Optimal strategies for this card game?

Question

I recently had an interesting card game for an interview.

The interviewer and I have two cards each, one with a '5' painted on it and one with a '10'. We pick a card each and show it at the same time. If we picked the same card, I receive nothing, while if we picked different cards, the interviewer pays me the number he picked in dollars. What is the interviewer most likely to do if he intends to minimise my payoff, and what should my strategy be to counter this?

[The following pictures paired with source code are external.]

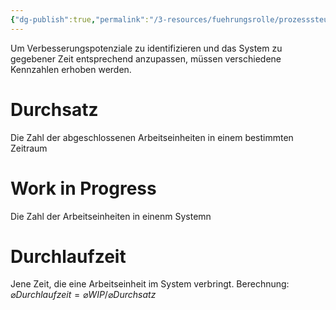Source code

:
 ```yaml
---
{"dg-publish":true,"permalink":"/3-resources/fuehrungsrolle/prozesssteuerung/kanban-in-der-it-von-klaus-leopold/metriken/","created":"2024-04-17T13:40:28.678+02:00","updated":"2024-04-17T14:28:12.379+02:00"}
---
```



Um Verbesserungspotenziale zu identifizieren und das System zu gegebener Zeit entsprechend anzupassen, müssen verschiedene Kennzahlen erhoben werden.

# Durchsatz

Die Zahl der abgeschlossenen Arbeitseinheiten in einem bestimmten Zeitraum

# Work in Progress

Die Zahl der Arbeitseinheiten in einenm Systemn

# Durchlaufzeit

Jene Zeit, die eine Arbeitseinheit im System verbringt.
Berechnung: $\varnothing Durchlaufzeit = \varnothing WIP / \varnothing Durchsatz$
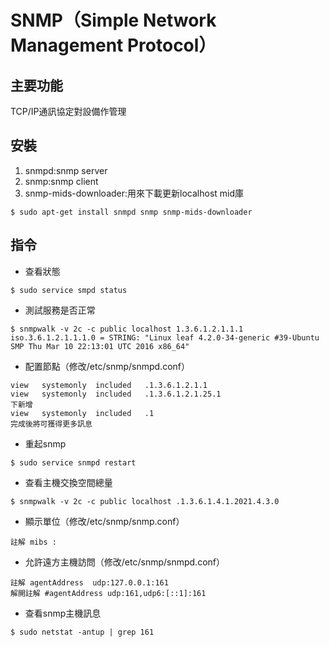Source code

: # SNMP（Simple Network Management Protocol）
## 主要功能
TCP/IP通訊協定對設備作管理
## 安裝
1. snmpd:snmp server
2. snmp:snmp client
3. snmp-mids-downloader:用來下載更新localhost mid庫
```
$ sudo apt-get install snmpd snmp snmp-mids-downloader
```

## 指令
* 查看狀態
```
$ sudo service smpd status
```
* 測試服務是否正常
```
$ snmpwalk -v 2c -c public localhost 1.3.6.1.2.1.1.1
iso.3.6.1.2.1.1.1.0 = STRING: "Linux leaf 4.2.0-34-generic #39-Ubuntu SMP Thu Mar 10 22:13:01 UTC 2016 x86_64"
```
* 配置節點（修改/etc/snmp/snmpd.conf）
```
view   systemonly  included   .1.3.6.1.2.1.1
view   systemonly  included   .1.3.6.1.2.1.25.1
下新增
view   systemonly  included   .1
完成後將可獲得更多訊息
```
* 重起snmp
```
$ sudo service snmpd restart
```
* 查看主機交換空間總量
```
$ snmpwalk -v 2c -c public localhost .1.3.6.1.4.1.2021.4.3.0
```
* 顯示單位（修改/etc/snmp/snmp.conf）
```
註解 mibs :
```
* 允許遠方主機訪問（修改/etc/snmp/snmpd.conf）
```
註解 agentAddress  udp:127.0.0.1:161
解開註解 #agentAddress udp:161,udp6:[::1]:161
```
* 查看snmp主機訊息
```
$ sudo netstat -antup | grep 161
```
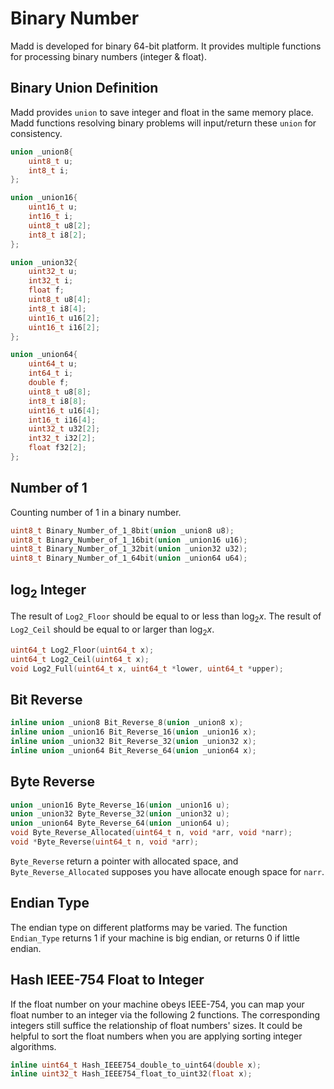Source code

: Binary Number
===

Madd is developed for binary 64-bit platform. It provides multiple functions for processing binary numbers (integer & float).

Binary Union Definition
---

Madd provides `union` to save integer and float in the same memory place. Madd functions resolving binary problems will input/return these `union` for consistency.

```C
union _union8{
    uint8_t u;
    int8_t i;
};

union _union16{
    uint16_t u;
    int16_t i;
    uint8_t u8[2];
    int8_t i8[2];
};

union _union32{
    uint32_t u;
    int32_t i;
    float f;
    uint8_t u8[4];
    int8_t i8[4];
    uint16_t u16[2];
    uint16_t i16[2];
};

union _union64{
    uint64_t u;
    int64_t i;
    double f;
    uint8_t u8[8];
    int8_t i8[8];
    uint16_t u16[4];
    int16_t i16[4];
    uint32_t u32[2];
    int32_t i32[2];
    float f32[2];
};
```

Number of 1
---

Counting number of 1 in a binary number.

```C
uint8_t Binary_Number_of_1_8bit(union _union8 u8);
uint8_t Binary_Number_of_1_16bit(union _union16 u16);
uint8_t Binary_Number_of_1_32bit(union _union32 u32);
uint8_t Binary_Number_of_1_64bit(union _union64 u64);
```

$\log_{2}$ Integer
---

The result of `Log2_Floor` should be equal to or less than $\log_{2} x$. The result of `Log2_Ceil` should be equal to or larger than $\log_{2} x$.

```C
uint64_t Log2_Floor(uint64_t x);
uint64_t Log2_Ceil(uint64_t x);
void Log2_Full(uint64_t x, uint64_t *lower, uint64_t *upper);
```

Bit Reverse
---

```C
inline union _union8 Bit_Reverse_8(union _union8 x);
inline union _union16 Bit_Reverse_16(union _union16 x);
inline union _union32 Bit_Reverse_32(union _union32 x);
inline union _union64 Bit_Reverse_64(union _union64 x);
```

Byte Reverse
---

```C
union _union16 Byte_Reverse_16(union _union16 u);
union _union32 Byte_Reverse_32(union _union32 u);
union _union64 Byte_Reverse_64(union _union64 u);
void Byte_Reverse_Allocated(uint64_t n, void *arr, void *narr);
void *Byte_Reverse(uint64_t n, void *arr);
```

`Byte_Reverse` return a pointer with allocated space, and `Byte_Reverse_Allocated` supposes you have allocate enough space for `narr`.

Endian Type
---

The endian type on different platforms may be varied. The function `Endian_Type` returns 1 if your machine is big endian, or returns 0 if little endian.

Hash IEEE-754 Float to Integer
---

If the float number on your machine obeys IEEE-754, you can map your float number to an integer via the following 2 functions. The corresponding integers still suffice the relationship of float numbers' sizes. It could be helpful to sort the float numbers when you are applying sorting integer algorithms.

```C
inline uint64_t Hash_IEEE754_double_to_uint64(double x);
inline uint32_t Hash_IEEE754_float_to_uint32(float x);
```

Consideration 1: I pick '5' all the time, but if the interviewer knows I do this he would pick '5' as well so that I receive nothing and my expected payoff would just be zero.

Consideration 2: I assign a probability $p_1$ of picking a '5' (and $1-p_1$ of picking a '10'), and the interviewer assigns a probability $p_2$ of picking a '5' (and $1-p_2$ of picking a '10'). My payoff would then be

$$\mathbb{E}=10p_1(1-p_2)+5(1-p_1)p_2.$$

I was thinking of differentiation somehow, but $p_1$ aims to maximise $\mathbb{E}$ while $p_2$ aims to minimise $\mathbb{E}$. Is this even the correct strategy for both of us?

Consideration 3: A friend suggested assigning probabilities of $\frac13$ and $\frac23$ to the cards respectively for a Nash equilibrium since it is a symmetric game. Where does this come from intuitively? Do these probabilities match with the above equation?

Any help/comments on the considerations is greatly appreciated, cheers!

Answer 1

The logic of equilibrium here is: you should choose your strategy (i.e. determine your probabilities of picking $5$ and $10$) in such a way that, however your opponent chooses his strategy, your expected gain is not influenced.

Let's say you pick $5$ with probability $p_1$ and your opponent picks $5$ with probability $p_2$. Then, once you fixed your choice of $p_1$, the expectation $\mathbb{E}$ is a linear function in $p_2$: $$\mathbb{E} = 10p_1 + (5 - 15p_1)p_2.$$ In this situation, you see that choosing $p_1 = 1/3$ will guarantee an expectation of $10/3$, regardless of $p_2$.

If, let's say, you choose $p_1 < 1/3$. Then there is the "risk" that your opponent somehow knows your strategy (e.g. via statistics from multiple rounds of the game), and then chooses $p_2 = 0$. You then have $\mathbb{E} = 10p_1 < 10/3$.

If, in the other direction, you choose $p_1 > 1/3$. Then again assume your opponent gets to know your strategy, and then chooses $p_2 = 1$. You then have $\mathbb{E} = 5 - 5p_1 < 10/3$.

Therefore, you see that the "safest" way of playing is to choose $p_1 = 1/3$. It is in that sense that we say it's the "optimal strategy".

I hope this whole logic makes sense to you.

And as an exercise, you may try to solve the general situation: say the two cards are labelled A and B, and your gain has $4$ possibilities: $a, b, c, d$, which correspond to the $4$ combinations AA, AB, BA, BB of your cards. Then what is your optimal strategy?